Cunningham’s Law

Well it’s once again the end of August, with just enough time for one last Eponymy in August post for 2018. I’ve been saving this punchy one: today’s Eponymy is Cunningham’s Law. This is another Internet-native law, and it states,

“The best way to get the right answer on the internet is not to ask a question; it’s to post the wrong answer.”

In other words, people who wouldn’t rise to the occasion to answer your question correctly are more likely instead to correct a person who is wrong, or fight against the spread of misinformation by shouting down wrong answers to questions.
A popular old post on bash.org [CW: slurs] explains this phenomenon perfectly.
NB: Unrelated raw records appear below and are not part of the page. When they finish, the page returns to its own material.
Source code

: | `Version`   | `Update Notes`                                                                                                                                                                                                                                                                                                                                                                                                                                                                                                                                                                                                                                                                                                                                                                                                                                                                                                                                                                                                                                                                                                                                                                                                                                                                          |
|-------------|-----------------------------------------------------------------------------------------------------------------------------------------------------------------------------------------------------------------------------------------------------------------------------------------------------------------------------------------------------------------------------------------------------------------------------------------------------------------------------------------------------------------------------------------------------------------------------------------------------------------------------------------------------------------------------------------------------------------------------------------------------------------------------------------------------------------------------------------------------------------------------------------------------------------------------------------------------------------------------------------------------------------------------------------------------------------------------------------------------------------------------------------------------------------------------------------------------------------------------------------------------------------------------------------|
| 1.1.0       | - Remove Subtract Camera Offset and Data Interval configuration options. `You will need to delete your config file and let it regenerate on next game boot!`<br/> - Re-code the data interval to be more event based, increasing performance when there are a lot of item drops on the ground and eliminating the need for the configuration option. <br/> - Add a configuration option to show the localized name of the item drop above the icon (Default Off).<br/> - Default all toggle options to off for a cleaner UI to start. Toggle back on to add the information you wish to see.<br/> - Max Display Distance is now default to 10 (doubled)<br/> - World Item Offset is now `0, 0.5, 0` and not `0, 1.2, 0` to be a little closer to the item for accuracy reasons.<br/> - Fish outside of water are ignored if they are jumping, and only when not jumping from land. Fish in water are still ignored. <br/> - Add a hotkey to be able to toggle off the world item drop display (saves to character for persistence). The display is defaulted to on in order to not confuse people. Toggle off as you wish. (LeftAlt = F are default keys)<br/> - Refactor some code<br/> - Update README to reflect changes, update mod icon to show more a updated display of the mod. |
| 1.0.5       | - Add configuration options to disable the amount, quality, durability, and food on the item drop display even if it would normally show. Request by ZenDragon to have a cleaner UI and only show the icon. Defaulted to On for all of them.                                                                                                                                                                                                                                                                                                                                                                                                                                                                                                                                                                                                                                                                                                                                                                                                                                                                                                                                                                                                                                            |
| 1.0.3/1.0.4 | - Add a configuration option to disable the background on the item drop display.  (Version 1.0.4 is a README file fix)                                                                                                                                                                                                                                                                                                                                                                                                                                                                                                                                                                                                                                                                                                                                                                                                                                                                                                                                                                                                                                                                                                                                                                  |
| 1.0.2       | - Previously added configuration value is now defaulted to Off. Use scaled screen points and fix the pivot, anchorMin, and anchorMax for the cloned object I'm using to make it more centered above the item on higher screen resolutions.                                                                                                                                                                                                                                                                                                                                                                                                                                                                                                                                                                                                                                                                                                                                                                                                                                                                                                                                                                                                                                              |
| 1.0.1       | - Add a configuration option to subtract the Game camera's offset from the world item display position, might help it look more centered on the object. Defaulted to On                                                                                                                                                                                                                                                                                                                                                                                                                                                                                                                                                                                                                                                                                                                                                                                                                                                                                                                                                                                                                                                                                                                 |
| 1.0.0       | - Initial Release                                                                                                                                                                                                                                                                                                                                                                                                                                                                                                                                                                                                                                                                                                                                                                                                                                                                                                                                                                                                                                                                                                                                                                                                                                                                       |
Howard G. “Ward” Cunningham invented the wiki paradigm for collaborative editing of linked data, and its first implementation, WikiWikiWeb, in 1994. The original wiki still exists on the Web at c2.com (the company website for Ward’s consultancy Cunningham & Cunningham). He is a graudate of Purdue University, and has an impressive employment history culminating at his current [ed note: at the time of original publication] position at software analytics company New Relic. In addition to wikis, Cunningham is a leader in the fields of software design patterns and extreme programming (XP).

Former Intel exec Steven McGeady claimed that Cunningham coined his eponymous law in the 1980s based on interactions on the Internet (and beyond) message board system USENET, but Cunningham himself claims (in a Youtube video, no less) that he never suggested such a thing and was misquoted.